Lutto cittadino e bandiere a mezz’asta. Almeno quelle del Comune, perché alcune bandiere che si affacciano su via Etnea sembravano non sapere che la strage del Museo del Bardo ha colpito anche Catania. Una notizia che è passata in sordina ma così tanto in sordina che in pochi sanno che Orazio Conte era nato a Catania. Eppure a lui ieri pomeriggio è stata dedicata la giunta, aperta e straordinaria, voluta dal sindaco Enzo Bianco per celebrare il ricordo di tutti quelli che hanno perso la vita nella strage del Museo del Bardo. 23 persone, tutti turisti e un agente, e di questi quattro italiani: Antonella Sesino, Giuseppina Bellia, Francesco Caldara e Orazio Conte, un siciliano nato sotto l’Etna, studente del Principe Umberto di Catania, che aveva scelto il Politecnico di Torino per gli studi universitari e per il resto della sua vita.
Un uomo mite, Orazio Conte, un uomo buono lo hanno descritto i suoi amici d’infanzia e i suoi soci. Un bel cervello, un informatico che grazie alla sua società, la Asic srl fondata nel 1987 a Ivrea insieme ad Aldo Turati e Andrea Pinnola, si occupava dei sistemi di sicurezza informatici e di automazione di bordo per grandi navi da crociera e per le navi della Marina. Un uomo che amava il lavoro più delle vacanze e che amava la moglie più del lavoro perché è per lei che aveva scelto di farla questa benedetta vacanza. Per Carolina Bottari. E solo per lei si era deciso a scendere dalla scaletta della nave per quell’escursione al Museo del Bardo che si rivelò fatale.
Attimi assurdi e concitati, racconta chi ce l’ha fatta, sotto i pallini a raffica che colpivano alle gambe lasciando a terra chi veniva colpito. Tra loro anche Orazio e Carolina. Poi la raffica di ritorno – questa volta al petto – si abbatte su Orazio Conte. E non c’è più scampo. Anche Carolina è a terra, ha alcune ossa delle gambe spezzate e il gomito destro rotto ma ancora non lo sa, quello che vede è il sangue che scorre a fiumi e ha la prontezza di sfilare la cintura di suo marito e legarsi le gambe per fermare l’emorragia. Poi la corsa in ospedale e due operazioni all’ospedale di Tunisi che forse non basteranno.
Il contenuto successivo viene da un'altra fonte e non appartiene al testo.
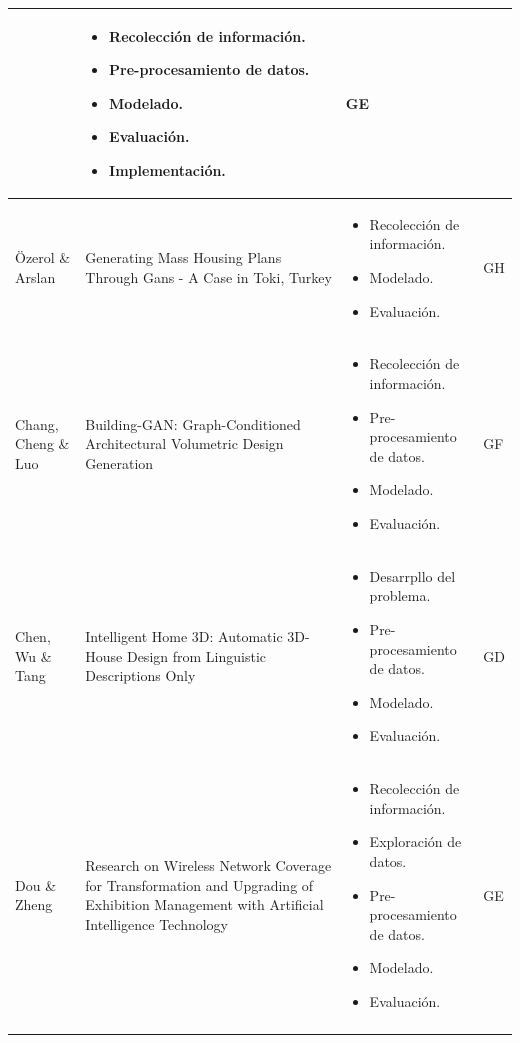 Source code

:\begin{longtable}{M{3cm}M{5.5cm}M{5.5cm}M{1.5cm}}
			& 
			\begin{itemize}[label={--},nosep,noitemsep,leftmargin=*,topsep=0pt,partopsep=0pt]
				\item Recolección de información.
				\item Pre-procesamiento de datos.
				\item Modelado.
				\item Evaluación.
				\item Implementación.
			\end{itemize}
			& GE
			\\
			\hline
			Özerol \& Arslan
			& Generating Mass Housing Plans Through Gans - A Case in Toki, Turkey
			& 
			\begin{itemize}[label={--},nosep,noitemsep,leftmargin=*,topsep=0pt,partopsep=0pt]
				\item Recolección de información.
				\item Modelado.
				\item Evaluación.
			\end{itemize}
			& GH
			\\
			\hline
			Chang, Cheng \& Luo
			& Building-GAN: Graph-Conditioned Architectural Volumetric Design Generation
			& 
			\begin{itemize}[label={--},nosep,noitemsep,leftmargin=*,topsep=0pt,partopsep=0pt]
				\item Recolección de información.
				\item Pre-procesamiento de datos.
				\item Modelado.
				\item Evaluación.
			\end{itemize}
			& GF
			\\
			\hline
			Chen, Wu \& Tang
			& Intelligent Home 3D: Automatic 3D-House Design from Linguistic Descriptions Only
			& 
			\begin{itemize}[label={--},nosep,noitemsep,leftmargin=*,topsep=0pt,partopsep=0pt]
				\item Desarrpllo del problema.
				\item Pre-procesamiento de datos.
				\item Modelado.
				\item Evaluación.
			\end{itemize}
			& GD
			\\
			\hline
			Dou \& Zheng
			& Research on Wireless Network Coverage for Transformation and Upgrading of Exhibition Management with Artificial Intelligence Technology
			& 
			\begin{itemize}[label={--},nosep,noitemsep,leftmargin=*,topsep=0pt,partopsep=0pt]
				\item Recolección de información.
				\item Exploración de datos.
				\item Pre-procesamiento de datos.
				\item Modelado.
				\item Evaluación.
			\end{itemize}
			& GE
			\\
			\specialrule{.1em}{.05em}{.05em}
		\end{longtable}%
Sabato scorso il ritorno in Italia, insieme a un’altra ferita Danila Pollara, sulla barella ma con ha i suoi tre figli accanto.
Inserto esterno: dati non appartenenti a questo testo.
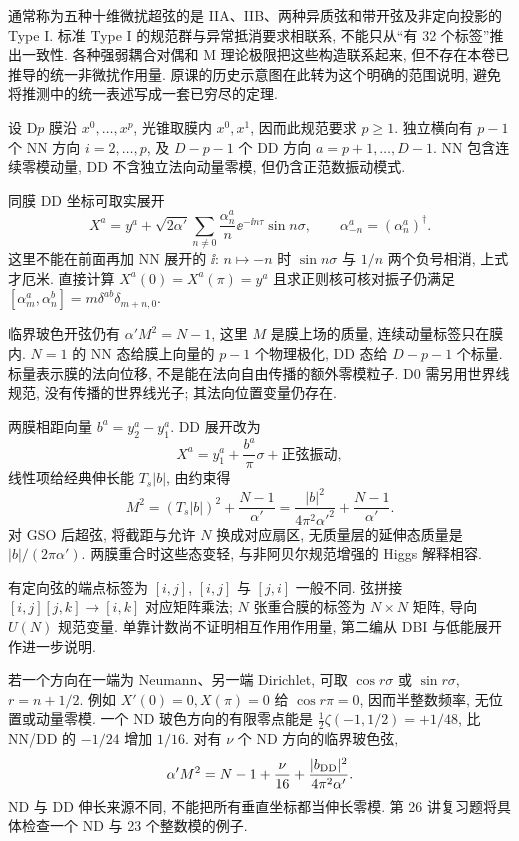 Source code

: 通常称为五种十维微扰超弦的是 IIA、IIB、两种异质弦和带开弦及非定向投影的 Type I. 标准 Type I 的规范群与异常抵消要求相联系, 不能只从“有 32 个标签”推出一致性. 各种强弱耦合对偶和 M 理论极限把这些构造联系起来, 但不存在本卷已推导的统一非微扰作用量. 原课的历史示意图在此转为这个明确的范围说明, 避免将推测中的统一表述写成一套已穷尽的定理.

设 D$p$ 膜沿 $x^0,\ldots,x^p$, 光锥取膜内 $x^0,x^1$, 因而此规范要求 $p\geq1$. 独立横向有 $p-1$ 个 NN 方向 $i=2,\ldots,p$, 及 $D-p-1$ 个 DD 方向 $a=p+1,\ldots,D-1$. NN 包含连续零模动量, DD 不含独立法向动量零模, 但仍含正范数振动模式.

同膜 DD 坐标可取实展开
\[
 X^a=y^a+\sqrt{2\alpha'}\sum_{n\ne0}\frac{\alpha_n^a}{n}
 \ee^{-\ii n\tau}\sin n\sigma,
 \qquad\alpha_{-n}^a=(\alpha_n^a)^\dagger.
\]
这里不能在前面再加 NN 展开的 $\ii$: $n\mapsto-n$ 时 $\sin n\sigma$ 与 $1/n$ 两个负号相消, 上式才厄米. 直接计算 $X^a(0)=X^a(\pi)=y^a$ 且求正则核可核对振子仍满足 $[\alpha_m^a,\alpha_n^b]=m\delta^{ab}\delta_{m+n,0}$.

临界玻色开弦仍有 $\alpha'M^2=N-1$, 这里 $M$ 是膜上场的质量, 连续动量标签只在膜内. $N=1$ 的 NN 态给膜上向量的 $p-1$ 个物理极化, DD 态给 $D-p-1$ 个标量. 标量表示膜的法向位移, 不是能在法向自由传播的额外零模粒子. D0 需另用世界线规范, 没有传播的世界线光子; 其法向位置变量仍存在.

两膜相距向量 $b^a=y_2^a-y_1^a$. DD 展开改为
\[
 X^a=y_1^a+\frac{b^a}{\pi}\sigma+\text{正弦振动},
\]
线性项给经典伸长能 $T_s|b|$, 由约束得
\[
 M^2=(T_s|b|)^2+\frac{N-1}{\alpha'}
 =\frac{|b|^2}{4\pi^2\alpha'^2}+\frac{N-1}{\alpha'}.
\]
对 GSO 后超弦, 将截距与允许 $N$ 换成对应扇区, 无质量层的延伸态质量是 $|b|/(2\pi\alpha')$. 两膜重合时这些态变轻, 与非阿贝尔规范增强的 Higgs 解释相容.

有定向弦的端点标签为 $[i,j]$, $[i,j]$ 与 $[j,i]$ 一般不同. 弦拼接 $[i,j][j,k]\to[i,k]$ 对应矩阵乘法; $N$ 张重合膜的标签为 $N\times N$ 矩阵, 导向 $U(N)$ 规范变量. 单靠计数尚不证明相互作用作用量, 第二编从 DBI 与低能展开作进一步说明.

若一个方向在一端为 Neumann、另一端 Dirichlet, 可取 $\cos r\sigma$ 或 $\sin r\sigma$, $r=n+1/2$. 例如 $X'(0)=0,X(\pi)=0$ 给 $\cos r\pi=0$, 因而半整数频率, 无位置或动量零模. 一个 ND 玻色方向的有限零点能是 $\frac12\zeta(-1,1/2)=+1/48$, 比 NN/DD 的 $-1/24$ 增加 $1/16$. 对有 $\nu$ 个 ND 方向的临界玻色弦,
\[
 \alpha'M^2=N-1+\frac{\nu}{16}
 +\frac{|b_{\rm DD}|^2}{4\pi^2\alpha'}.
\]
ND 与 DD 伸长来源不同, 不能把所有垂直坐标都当伸长零模. 第 26 讲复习题将具体检查一个 ND 与 23 个整数模的例子.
Intanto a Tunisi sette responsabili della sicurezza sono stati licenziati: il capo del distretto di polizia, il comandante dei vigili, il responsabile della sicurezza per il turismo, il capo della sicurezza del distretto del bardo e il suo omologo a Sidi Bechir, il responsabile dei servizi del Bardo e il capo del posto di polizia del museo. Il Museo dovrebbe riaprire alla fine di questa settimana ma non verranno fatti lavori di restauro molto aggressivi. Il direttore Ben Moussa ha dichiarato che il museo è un “luogo della memoria e le tracce rimarranno a testimoniare un incidente che ha colpito un simbolo della cultura”. Alla giunta straordinaria che si è tenuta ieri pomeriggio a Catania erano presenti: il viceprefetto Enrico Gullotti, i comandanti provinciali dei Carabinieri Alessandro Casarsa e della Guardia di Finanza Roberto Manna, il vicequestore Giovanni Signer, il comandante del 41° Stormo dell’Aeronautica militare Vincenzo Sicuso, il comandante della Caserma Sommaruga Giovanni Giagheddu e il comandante Daniele Di Guardo della Capitaneria di Porto. Presenti inoltre la presidente del Consiglio comunale Francesca Raciti, gli assessori Luigi Bosco, Marco Consoli, Rosario D’Agata, Salvo Di Salvo, Orazio Licandro, Valentina Scialfa e Angelo Villari, i capogruppo del Megafono Daniele Bottino e di Articolo 4 Nuccio Lombardo e il vice capogruppo del Pd Nino Vullo, il segretario e direttore generale Antonella Liotta e il capo di Gabinetto Massimo Rosso. “Abbiamo voluto ricordare – ha detto Bianco – non solo il nostro concittadino Orazio Conte, non solo tutti gli italiani ma tutte le vittime dell’attentato di Tunisi, che ha suscitato sdegno e dolore, ma anche sentimenti di sgomento e angoscia”. E intanto sono in molti a pensare che l’attentato al Parlamento tunisino fosse solo una scusa e che il vero bersaglio fossero i turisti.